2.2 Par la suite, les deux sociétés ont déduit les sommes qu'elles avaient
versées à titre d'impôts du montant qu'elles devaient à l'auteur, lui
causant de grosses difficultés financières qui compromettaient l'avenir
de son entreprise. L'auteur a alors adressé une lettre au Service fiscal,
lui demandant d'annuler sa décision du 27 juin 1986. Le Service a traité
la lettre comme une réclamation et l'a transmise au tribunal administratif
local. En décembre 1986, le tribunal a rendu une ordonnance de non-lieu
: l'auteur n'était pas habilité à faire appel car la décision concernait
les sociétés H. K. et N. O. et non lui-même.

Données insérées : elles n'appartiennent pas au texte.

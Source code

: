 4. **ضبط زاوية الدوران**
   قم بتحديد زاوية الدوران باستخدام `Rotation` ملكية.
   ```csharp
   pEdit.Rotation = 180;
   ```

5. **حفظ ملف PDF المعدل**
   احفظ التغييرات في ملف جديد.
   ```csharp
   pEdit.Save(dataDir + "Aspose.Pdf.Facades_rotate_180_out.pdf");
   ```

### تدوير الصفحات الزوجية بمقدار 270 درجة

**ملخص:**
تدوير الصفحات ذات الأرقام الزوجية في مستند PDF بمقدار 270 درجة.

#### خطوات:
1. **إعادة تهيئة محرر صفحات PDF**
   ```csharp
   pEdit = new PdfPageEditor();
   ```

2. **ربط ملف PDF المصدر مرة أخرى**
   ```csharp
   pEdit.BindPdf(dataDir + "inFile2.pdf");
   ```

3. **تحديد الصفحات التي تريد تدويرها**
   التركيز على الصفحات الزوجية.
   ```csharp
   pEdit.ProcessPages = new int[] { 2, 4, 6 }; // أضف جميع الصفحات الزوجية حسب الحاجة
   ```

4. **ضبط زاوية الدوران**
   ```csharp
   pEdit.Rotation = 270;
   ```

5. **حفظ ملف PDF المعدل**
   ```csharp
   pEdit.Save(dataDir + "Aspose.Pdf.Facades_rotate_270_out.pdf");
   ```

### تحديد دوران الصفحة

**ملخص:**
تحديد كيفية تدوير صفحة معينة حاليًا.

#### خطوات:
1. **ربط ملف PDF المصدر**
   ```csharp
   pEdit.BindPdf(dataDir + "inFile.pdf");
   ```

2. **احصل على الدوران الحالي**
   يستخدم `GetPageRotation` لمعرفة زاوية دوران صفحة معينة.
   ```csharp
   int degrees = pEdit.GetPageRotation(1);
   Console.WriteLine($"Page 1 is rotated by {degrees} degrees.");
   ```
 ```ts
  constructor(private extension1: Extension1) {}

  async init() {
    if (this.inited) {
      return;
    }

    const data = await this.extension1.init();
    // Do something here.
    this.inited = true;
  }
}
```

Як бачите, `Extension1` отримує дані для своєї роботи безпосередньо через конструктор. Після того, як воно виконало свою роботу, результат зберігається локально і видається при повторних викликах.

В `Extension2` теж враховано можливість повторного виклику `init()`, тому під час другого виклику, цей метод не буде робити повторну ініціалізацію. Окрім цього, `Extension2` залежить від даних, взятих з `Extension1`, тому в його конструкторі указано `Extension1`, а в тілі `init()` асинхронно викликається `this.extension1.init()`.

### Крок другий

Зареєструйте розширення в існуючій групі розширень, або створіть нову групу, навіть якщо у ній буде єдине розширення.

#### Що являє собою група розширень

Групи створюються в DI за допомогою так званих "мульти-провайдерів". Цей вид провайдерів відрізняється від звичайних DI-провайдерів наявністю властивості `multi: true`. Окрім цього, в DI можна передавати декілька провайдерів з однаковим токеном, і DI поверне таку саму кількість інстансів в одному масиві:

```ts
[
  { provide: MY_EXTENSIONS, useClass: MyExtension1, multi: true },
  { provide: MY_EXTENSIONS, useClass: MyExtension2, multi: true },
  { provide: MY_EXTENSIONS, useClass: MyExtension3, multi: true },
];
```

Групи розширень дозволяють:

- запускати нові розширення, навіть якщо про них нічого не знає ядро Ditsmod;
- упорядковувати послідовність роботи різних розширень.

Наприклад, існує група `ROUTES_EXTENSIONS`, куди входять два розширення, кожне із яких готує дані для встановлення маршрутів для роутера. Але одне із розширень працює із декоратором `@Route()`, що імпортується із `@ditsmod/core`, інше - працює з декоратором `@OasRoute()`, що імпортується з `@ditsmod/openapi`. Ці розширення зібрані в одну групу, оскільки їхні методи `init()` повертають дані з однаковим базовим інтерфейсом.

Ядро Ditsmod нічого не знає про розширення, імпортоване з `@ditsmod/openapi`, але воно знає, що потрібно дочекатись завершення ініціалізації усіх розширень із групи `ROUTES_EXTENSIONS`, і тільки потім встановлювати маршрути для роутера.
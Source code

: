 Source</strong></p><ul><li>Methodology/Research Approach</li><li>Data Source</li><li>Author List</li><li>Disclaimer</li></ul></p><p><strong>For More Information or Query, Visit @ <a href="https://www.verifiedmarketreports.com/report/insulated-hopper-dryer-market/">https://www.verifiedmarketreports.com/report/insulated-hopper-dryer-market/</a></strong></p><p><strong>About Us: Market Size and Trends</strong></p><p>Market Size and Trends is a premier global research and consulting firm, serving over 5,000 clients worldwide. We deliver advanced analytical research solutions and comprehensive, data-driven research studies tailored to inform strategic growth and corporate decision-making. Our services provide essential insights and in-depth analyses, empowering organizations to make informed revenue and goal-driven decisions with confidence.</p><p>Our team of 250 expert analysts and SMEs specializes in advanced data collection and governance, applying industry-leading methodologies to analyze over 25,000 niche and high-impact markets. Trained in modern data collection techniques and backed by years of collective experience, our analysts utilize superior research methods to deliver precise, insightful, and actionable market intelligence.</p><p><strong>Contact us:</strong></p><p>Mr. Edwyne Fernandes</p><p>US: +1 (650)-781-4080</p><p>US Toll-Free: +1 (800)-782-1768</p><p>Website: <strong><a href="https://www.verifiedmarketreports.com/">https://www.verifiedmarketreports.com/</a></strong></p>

2.3 En mai 1987, l'auteur a intenté une action civile contre les deux
sociétés pour recouvrer les sommes qu'elles lui devaient. Il a été débouté
par le tribunal de district de Pieksämäki en juillet 1987. En avril 1989,
la cour d'appel a enjoint aux sociétés de payer à l'auteur l'intégralité
de leur dette : les sociétés ont bien payé l'auteur, mais déduction faite
d'un certain pourcentage. L'auteur a alors porté plainte devant la cour
d'appel de la Finlande orientale, afin de toucher ce pourcentage.
2.4 Le 3 septembre 1987, l'auteur a déposé une plainte en diffamation
contre les inspecteurs du fisc, alléguant qu'ils avaient divulgué aux
deux sociétés des informations fallacieuses sur son compte. En décembre
1987, il a été informé que l'enquête était suspendue. L'auteur s'est alors
adressé au Médiateur parlementaire, qui a conclu, en septembre 1989, qu'il
n'existait pas de preuve de décision erronée de la part des inspecteurs.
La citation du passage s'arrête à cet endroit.